Running to win

What am I run­ning for?

I have real life goals now, for the first time since, well, ever. That’s not true, of course: I have had dreams my whole life, and at var­i­ous points they have even been real­is­tic ones. And there have been var­i­ous points where I felt that I could apply myself and work to make my dreams into real­i­ty. But it has been a while.

Now, after years of pon­der­ing and cop­ing and wait­ing for life to hap­pen to me in a good way (as dis­tinct from the bad way it seemed far more like­ly to hap­pen to me), I am on a path again, tak­ing steps, head­ing toward some­thing. The steps are errat­ic, often painful, and I have to con­tin­u­al­ly strug­gle to keep lift­ing one foot and plant­i­ng it a lit­tle in front of the oth­er. But I am doing so.

But it is not to soon to revis­it the why of my cur­rent efforts. Yes, I have pon­dered a life in canon law for years — off and on for over a decade now. I have felt it as a voca­tion, felt it as such in a way I nev­er real­ly felt a voca­tion to the priest­hood, despite years of try­ing. I have felt myself drawn to what I under­stand to be the pas­toral and min­is­te­r­i­al work that I am now prepar­ing myself to be a part of. And after years of stalling, of being afraid to take the first step, I have final­ly leapt. It is ter­ri­fy­ing, but it is also deeply exhilarating.
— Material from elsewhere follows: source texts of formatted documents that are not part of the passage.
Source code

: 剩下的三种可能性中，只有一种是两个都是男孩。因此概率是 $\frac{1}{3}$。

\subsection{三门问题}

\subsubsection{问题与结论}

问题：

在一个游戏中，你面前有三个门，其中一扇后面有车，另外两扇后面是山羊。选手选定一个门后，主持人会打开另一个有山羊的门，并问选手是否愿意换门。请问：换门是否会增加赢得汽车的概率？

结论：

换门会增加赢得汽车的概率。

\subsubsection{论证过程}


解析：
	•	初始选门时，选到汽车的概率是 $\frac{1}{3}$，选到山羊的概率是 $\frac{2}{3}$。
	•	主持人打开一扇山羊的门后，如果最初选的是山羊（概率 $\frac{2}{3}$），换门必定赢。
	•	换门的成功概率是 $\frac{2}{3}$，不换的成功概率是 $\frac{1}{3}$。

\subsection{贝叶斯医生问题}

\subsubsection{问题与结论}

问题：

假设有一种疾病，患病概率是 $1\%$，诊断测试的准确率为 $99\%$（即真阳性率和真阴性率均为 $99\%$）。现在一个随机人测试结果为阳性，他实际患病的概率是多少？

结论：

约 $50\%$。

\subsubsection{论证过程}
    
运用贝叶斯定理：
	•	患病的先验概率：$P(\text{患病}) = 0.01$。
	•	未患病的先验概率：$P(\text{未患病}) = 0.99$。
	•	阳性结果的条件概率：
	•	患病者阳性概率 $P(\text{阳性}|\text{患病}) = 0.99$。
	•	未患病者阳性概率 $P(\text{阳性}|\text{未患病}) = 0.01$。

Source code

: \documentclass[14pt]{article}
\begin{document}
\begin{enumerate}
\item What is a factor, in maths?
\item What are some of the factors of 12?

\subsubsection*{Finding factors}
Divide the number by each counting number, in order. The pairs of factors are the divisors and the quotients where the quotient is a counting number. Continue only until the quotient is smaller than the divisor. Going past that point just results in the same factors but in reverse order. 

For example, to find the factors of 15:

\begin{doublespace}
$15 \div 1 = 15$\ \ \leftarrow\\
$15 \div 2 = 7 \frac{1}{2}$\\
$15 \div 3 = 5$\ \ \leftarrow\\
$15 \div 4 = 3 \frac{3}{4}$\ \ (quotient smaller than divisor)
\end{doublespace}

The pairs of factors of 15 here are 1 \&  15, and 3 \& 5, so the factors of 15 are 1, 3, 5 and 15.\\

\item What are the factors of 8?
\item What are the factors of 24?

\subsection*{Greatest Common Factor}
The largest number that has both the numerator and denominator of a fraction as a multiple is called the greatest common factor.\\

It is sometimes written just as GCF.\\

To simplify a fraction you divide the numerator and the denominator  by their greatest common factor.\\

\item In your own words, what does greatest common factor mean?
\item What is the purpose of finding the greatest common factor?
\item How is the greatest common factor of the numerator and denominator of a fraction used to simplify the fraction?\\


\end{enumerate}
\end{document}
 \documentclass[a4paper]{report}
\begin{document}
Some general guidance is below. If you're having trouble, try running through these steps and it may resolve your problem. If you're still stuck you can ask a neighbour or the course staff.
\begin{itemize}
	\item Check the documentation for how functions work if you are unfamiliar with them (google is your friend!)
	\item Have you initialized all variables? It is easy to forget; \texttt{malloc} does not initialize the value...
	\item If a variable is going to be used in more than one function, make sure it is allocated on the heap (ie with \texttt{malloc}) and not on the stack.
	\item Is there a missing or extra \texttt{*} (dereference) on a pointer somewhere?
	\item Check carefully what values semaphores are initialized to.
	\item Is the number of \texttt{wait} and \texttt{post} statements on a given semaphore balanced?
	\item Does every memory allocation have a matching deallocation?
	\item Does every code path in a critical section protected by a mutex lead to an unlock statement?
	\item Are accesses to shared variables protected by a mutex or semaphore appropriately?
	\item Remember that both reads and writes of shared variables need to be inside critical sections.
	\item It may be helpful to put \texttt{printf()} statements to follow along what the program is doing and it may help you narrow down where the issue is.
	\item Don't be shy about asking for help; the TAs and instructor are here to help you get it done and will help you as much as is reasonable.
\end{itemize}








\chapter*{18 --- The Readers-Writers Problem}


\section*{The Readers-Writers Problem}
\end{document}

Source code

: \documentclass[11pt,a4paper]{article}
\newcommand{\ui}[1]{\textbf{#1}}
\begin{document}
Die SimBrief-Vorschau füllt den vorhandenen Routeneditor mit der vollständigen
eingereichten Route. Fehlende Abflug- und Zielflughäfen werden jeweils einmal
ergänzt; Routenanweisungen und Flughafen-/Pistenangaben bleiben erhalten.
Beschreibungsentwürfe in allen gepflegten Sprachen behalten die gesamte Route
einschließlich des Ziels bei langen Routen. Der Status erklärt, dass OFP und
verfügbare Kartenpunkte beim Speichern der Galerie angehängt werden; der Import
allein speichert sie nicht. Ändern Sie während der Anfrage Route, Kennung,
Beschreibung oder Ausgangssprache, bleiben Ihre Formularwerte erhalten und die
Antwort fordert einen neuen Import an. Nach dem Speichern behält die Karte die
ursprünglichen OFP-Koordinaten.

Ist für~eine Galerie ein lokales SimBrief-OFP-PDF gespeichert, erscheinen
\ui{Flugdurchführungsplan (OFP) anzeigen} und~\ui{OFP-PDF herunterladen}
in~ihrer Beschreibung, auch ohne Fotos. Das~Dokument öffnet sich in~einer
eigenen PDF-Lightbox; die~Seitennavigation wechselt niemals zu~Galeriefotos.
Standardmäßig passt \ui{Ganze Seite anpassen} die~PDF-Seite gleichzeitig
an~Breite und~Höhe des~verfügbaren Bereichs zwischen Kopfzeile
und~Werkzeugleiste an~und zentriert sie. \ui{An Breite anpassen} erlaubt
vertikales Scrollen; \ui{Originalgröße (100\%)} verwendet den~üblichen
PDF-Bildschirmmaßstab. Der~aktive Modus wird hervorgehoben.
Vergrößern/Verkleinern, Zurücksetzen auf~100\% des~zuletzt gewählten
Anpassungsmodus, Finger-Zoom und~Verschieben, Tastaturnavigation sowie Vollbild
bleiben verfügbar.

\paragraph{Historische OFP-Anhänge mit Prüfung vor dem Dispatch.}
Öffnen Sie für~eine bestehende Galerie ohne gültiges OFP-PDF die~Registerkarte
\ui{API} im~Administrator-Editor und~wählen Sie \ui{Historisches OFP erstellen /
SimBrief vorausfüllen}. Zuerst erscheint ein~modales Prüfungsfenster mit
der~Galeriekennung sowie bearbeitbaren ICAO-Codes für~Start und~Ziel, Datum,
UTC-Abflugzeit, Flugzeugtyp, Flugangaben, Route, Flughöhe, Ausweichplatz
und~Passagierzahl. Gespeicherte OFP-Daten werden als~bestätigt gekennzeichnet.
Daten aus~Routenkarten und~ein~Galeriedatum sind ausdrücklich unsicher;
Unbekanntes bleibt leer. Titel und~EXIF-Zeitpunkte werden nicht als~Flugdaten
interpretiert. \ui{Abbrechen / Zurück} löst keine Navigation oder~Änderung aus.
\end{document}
Per­haps too exhil­a­rat­ing. For the thrill of being on track after so much long­ing (and more-than-occa­sion­al despair of ever get­ting start­ed) has awak­ened an emo­tion I had for­got­ten I had any capac­i­ty for: ambi­tion. For if I am going to do some­thing, I wish to do it, not just well, or as well as I can, but as well as is pos­si­ble. I want to be a rock star in my cho­sen field.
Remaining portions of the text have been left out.